Maybe it's possible to have a shell-like language with actual type system. Maybe it could know that file with .json extension is supposed to contain JSON. Or it could know that "jq" expects JSON as an input. Maybe it could know that JSON is a kind of text file and that any program accepting a text file (e.g. grep) can therefore accept JSON as well. And it could know that "ls -l" returns a specific "type", a refinement of "text file" and "file with one item per line", with items like access rights, ownership, file size and so on.

But how would one do that?

In addition to the language implementing a type system it would require some kind of annotation of common UNIX utilities, adding formal specification of their arguments and outputs. (With all programs not present in the database defaulting to "any number of arguments of any type and any output".) Maybe it can be done by simple type-safe wrappers on top of existing non-type-safe binaries.

3 comments

Comments sorted by top scores.

comment by quanticle · 2019-05-12T19:06:21.121Z · LW(p) · GW(p)

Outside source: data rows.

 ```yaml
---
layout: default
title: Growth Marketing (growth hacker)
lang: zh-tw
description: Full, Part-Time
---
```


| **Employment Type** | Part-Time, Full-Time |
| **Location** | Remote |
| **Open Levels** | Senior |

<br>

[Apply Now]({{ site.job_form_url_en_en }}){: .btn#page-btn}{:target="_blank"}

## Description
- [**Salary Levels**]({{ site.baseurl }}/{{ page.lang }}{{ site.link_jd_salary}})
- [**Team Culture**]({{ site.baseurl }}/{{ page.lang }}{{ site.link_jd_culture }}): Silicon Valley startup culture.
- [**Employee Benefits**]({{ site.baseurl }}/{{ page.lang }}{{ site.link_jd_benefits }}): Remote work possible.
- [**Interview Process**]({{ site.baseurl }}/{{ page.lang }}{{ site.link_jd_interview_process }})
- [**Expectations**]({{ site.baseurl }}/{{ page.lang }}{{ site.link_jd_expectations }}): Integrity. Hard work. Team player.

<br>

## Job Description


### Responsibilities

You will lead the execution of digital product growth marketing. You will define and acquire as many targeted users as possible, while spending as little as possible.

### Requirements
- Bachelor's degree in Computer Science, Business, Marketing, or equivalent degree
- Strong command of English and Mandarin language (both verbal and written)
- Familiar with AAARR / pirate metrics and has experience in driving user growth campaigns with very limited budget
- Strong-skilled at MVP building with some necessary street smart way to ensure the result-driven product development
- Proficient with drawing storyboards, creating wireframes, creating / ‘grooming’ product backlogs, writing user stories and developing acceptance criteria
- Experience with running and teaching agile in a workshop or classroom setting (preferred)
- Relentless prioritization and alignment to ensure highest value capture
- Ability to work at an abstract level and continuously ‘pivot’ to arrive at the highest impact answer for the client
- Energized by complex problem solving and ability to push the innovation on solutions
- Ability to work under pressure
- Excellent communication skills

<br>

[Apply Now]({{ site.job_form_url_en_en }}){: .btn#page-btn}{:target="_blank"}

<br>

PowerShell does a lot of this, doesn't it? PowerShell abandons the concept of programs transferring data as text, and instead has them tranferring serialized .Net objects (with type annotations) back and forth. It doesn't extend to the filesystem, but it's entirely possible to write functions that enforce type guarantees on their input (i.e. requiring numbers, strings, or even more complicated data types, like JSON).

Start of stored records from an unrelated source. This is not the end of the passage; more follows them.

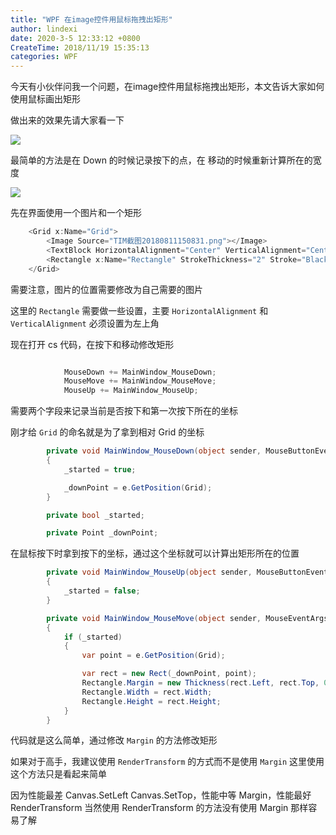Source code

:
 ```yaml
---
title: "WPF 在image控件用鼠标拖拽出矩形"
author: lindexi
date: 2020-3-5 12:33:12 +0800
CreateTime: 2018/11/19 15:35:13
categories: WPF
---
```


今天有小伙伴问我一个问题，在image控件用鼠标拖拽出矩形，本文告诉大家如何使用鼠标画出矩形

<!--more-->


<!-- CreateTime:2018/11/19 15:35:13 -->



做出来的效果先请大家看一下

<!-- ![](image/WPF 在image控件用鼠标拖拽出矩形/WPF 在image控件用鼠标拖拽出矩形.gif) -->

![](http://image.acmx.xyz/lindexi%2F2018811152153967)

最简单的方法是在 Down 的时候记录按下的点，在 移动的时候重新计算所在的宽度

<!-- ![](image/WPF 在image控件用鼠标拖拽出矩形/WPF 在image控件用鼠标拖拽出矩形0.png) -->

![](http://image.acmx.xyz/lindexi%2F201881115410158)

先在界面使用一个图片和一个矩形

```csharp
    <Grid x:Name="Grid">
        <Image Source="TIM截图20180811150831.png"></Image>
        <TextBlock HorizontalAlignment="Center" VerticalAlignment="Center">欢迎访问我博客 http://lindexi.oschina.io </TextBlock>
        <Rectangle x:Name="Rectangle" StrokeThickness="2" Stroke="Black" HorizontalAlignment="Left" VerticalAlignment="Top"></Rectangle>
    </Grid>
```

需要注意，图片的位置需要修改为自己需要的图片

这里的 `Rectangle` 需要做一些设置，主要 `HorizontalAlignment` 和 `VerticalAlignment` 必须设置为左上角

现在打开 cs 代码，在按下和移动修改矩形

```csharp

            MouseDown += MainWindow_MouseDown;
            MouseMove += MainWindow_MouseMove;
            MouseUp += MainWindow_MouseUp;
```

需要两个字段来记录当前是否按下和第一次按下所在的坐标

刚才给 `Grid` 的命名就是为了拿到相对 Grid 的坐标

```csharp
        private void MainWindow_MouseDown(object sender, MouseButtonEventArgs e)
        {
            _started = true;

            _downPoint = e.GetPosition(Grid);
        }

        private bool _started;

        private Point _downPoint;
```

在鼠标按下时拿到按下的坐标，通过这个坐标就可以计算出矩形所在的位置

```csharp
        private void MainWindow_MouseUp(object sender, MouseButtonEventArgs e)
        {
            _started = false;
        }

        private void MainWindow_MouseMove(object sender, MouseEventArgs e)
        {
            if (_started)
            {
                var point = e.GetPosition(Grid);

                var rect = new Rect(_downPoint, point);
                Rectangle.Margin = new Thickness(rect.Left, rect.Top, 0, 0);
                Rectangle.Width = rect.Width;
                Rectangle.Height = rect.Height;
            }
        }
```

代码就是这么简单，通过修改 `Margin` 的方法修改矩形

如果对于高手，我建议使用 `RenderTransform` 的方式而不是使用 `Margin` 这里使用这个方法只是看起来简单

因为性能最差 Canvas.SetLeft Canvas.SetTop，性能中等 Margin，性能最好 RenderTransform 当然使用 RenderTransform 的方法没有使用 Margin 那样容易了解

A good example is searching with regexps. In Unix, grep returns a bunch of strings (namely the lines which match the specified regex). In PowerShell, Select-String returns match objects, which have fields containing the file that matched, the line number that matched, the matching line itself, capture groups, etc. It's a much richer way of passing data around than delimited text.

comment by Julian O · 2019-05-12T17:05:13.831Z · LW(p) · GW(p)

In the early 1990s, there was a computer called the Rational 1000, which was pretty much a specialised development machine for producing code in the Ada programming language.

The "shell" language for the system was... Ada.

It was a weird choice - Ada is compiled. Ada is a strongly/strictly typed language. Ada is certainly not terse, but the IDE helped with a lot of the boilerplating. It is not what you normally think of as a scripting language.

Nonetheless, I think it was very successful. The users all knew Ada well. The command line (itself, written with the help of an IDE) knew all the types of all the parameters and could help complete them (alas - very, very slowly).

I see this as an anecdote to support your idea that a typed scripting language could work.

comment by mako yass (MakoYass) · 2019-05-13T23:47:32.605Z · LW(p) · GW(p)

Make a powerful enough system shell with an expressive enough programming language, and you shall be able to unify the concepts of GUI and API, heralding a new age of user empowerment, imo.

This unification is one of the projects I'd really like to devote myself to, but I'm sort of waiting for Rust GUI frameworks to develop a bit more (since the shell language will require a new VM and the shell and the language server will need to be intimately connected, I think Rust is the right language). (It may be possible to start, at this point, but my focus is on other things right now.)